**BRIEF:**
Report each line of the data that has "which" somewhere in it.

**RECORDS SUPPLIED:**
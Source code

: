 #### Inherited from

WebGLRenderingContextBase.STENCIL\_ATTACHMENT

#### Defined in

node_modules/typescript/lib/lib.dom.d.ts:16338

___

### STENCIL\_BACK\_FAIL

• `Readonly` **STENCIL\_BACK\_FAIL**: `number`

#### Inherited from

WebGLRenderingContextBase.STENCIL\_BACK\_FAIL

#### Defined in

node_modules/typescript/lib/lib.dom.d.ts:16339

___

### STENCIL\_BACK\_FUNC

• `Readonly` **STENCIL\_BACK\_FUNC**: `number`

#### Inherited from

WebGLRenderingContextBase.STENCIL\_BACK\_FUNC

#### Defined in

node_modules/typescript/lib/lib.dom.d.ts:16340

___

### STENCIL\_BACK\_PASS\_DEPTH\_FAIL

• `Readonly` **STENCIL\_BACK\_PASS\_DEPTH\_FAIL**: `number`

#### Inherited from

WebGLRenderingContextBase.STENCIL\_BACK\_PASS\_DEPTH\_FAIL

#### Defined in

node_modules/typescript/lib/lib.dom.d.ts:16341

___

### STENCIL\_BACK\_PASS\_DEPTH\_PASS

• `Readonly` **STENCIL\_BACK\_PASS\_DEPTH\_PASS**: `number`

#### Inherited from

--

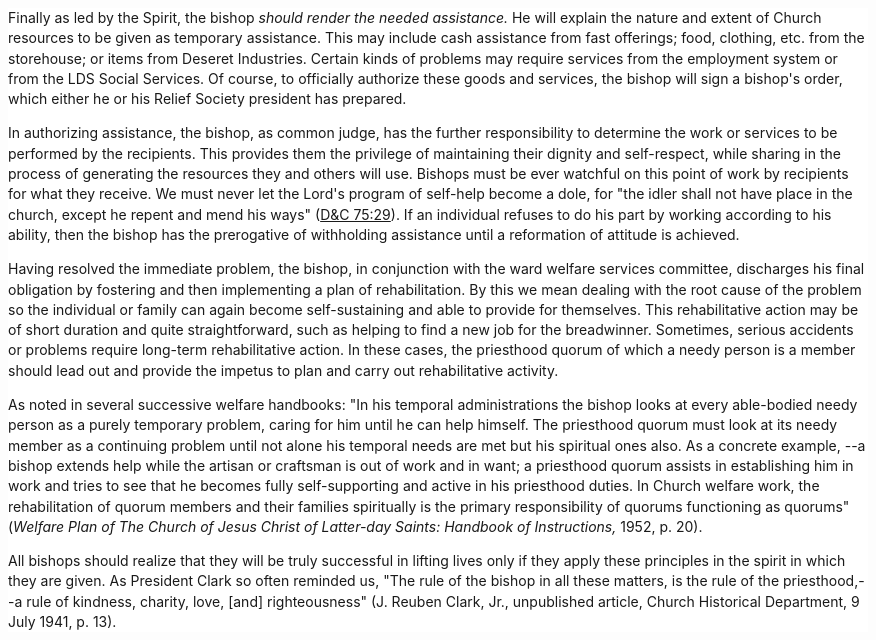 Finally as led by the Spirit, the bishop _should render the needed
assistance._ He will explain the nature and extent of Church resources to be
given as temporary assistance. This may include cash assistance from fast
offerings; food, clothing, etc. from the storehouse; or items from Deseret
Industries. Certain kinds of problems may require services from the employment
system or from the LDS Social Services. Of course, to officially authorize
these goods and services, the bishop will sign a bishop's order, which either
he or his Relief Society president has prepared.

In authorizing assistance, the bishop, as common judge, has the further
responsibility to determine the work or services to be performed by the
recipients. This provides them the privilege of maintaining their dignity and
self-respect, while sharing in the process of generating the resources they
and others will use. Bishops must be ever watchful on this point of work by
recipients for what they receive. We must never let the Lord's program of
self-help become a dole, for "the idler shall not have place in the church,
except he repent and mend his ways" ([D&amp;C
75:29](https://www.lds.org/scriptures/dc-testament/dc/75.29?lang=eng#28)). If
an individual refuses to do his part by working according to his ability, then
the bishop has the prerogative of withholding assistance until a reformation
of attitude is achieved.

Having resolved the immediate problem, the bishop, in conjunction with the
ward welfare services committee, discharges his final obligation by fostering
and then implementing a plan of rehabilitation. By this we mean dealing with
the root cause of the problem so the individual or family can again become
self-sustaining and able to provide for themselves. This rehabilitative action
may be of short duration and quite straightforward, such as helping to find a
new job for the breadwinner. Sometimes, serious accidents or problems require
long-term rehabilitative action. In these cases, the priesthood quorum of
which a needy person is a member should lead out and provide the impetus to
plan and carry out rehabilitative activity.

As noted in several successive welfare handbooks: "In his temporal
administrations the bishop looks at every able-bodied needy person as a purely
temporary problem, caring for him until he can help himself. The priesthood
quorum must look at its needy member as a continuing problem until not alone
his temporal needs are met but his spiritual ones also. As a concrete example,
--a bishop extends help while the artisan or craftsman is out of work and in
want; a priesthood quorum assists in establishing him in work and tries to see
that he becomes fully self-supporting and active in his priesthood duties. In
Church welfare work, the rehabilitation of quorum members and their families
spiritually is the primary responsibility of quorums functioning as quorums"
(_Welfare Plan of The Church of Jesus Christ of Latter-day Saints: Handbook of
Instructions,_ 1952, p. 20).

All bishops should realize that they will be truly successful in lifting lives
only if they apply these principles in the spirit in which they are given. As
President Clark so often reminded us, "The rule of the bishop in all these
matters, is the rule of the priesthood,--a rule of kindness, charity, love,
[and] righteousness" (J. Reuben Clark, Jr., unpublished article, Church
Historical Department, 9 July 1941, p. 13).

**WORKED SOLUTION:**
these goods and services, the bishop will sign a bishop's order, which either
which a needy person is a member should lead out and provide the impetus to
only if they apply these principles in the spirit in which they are given. As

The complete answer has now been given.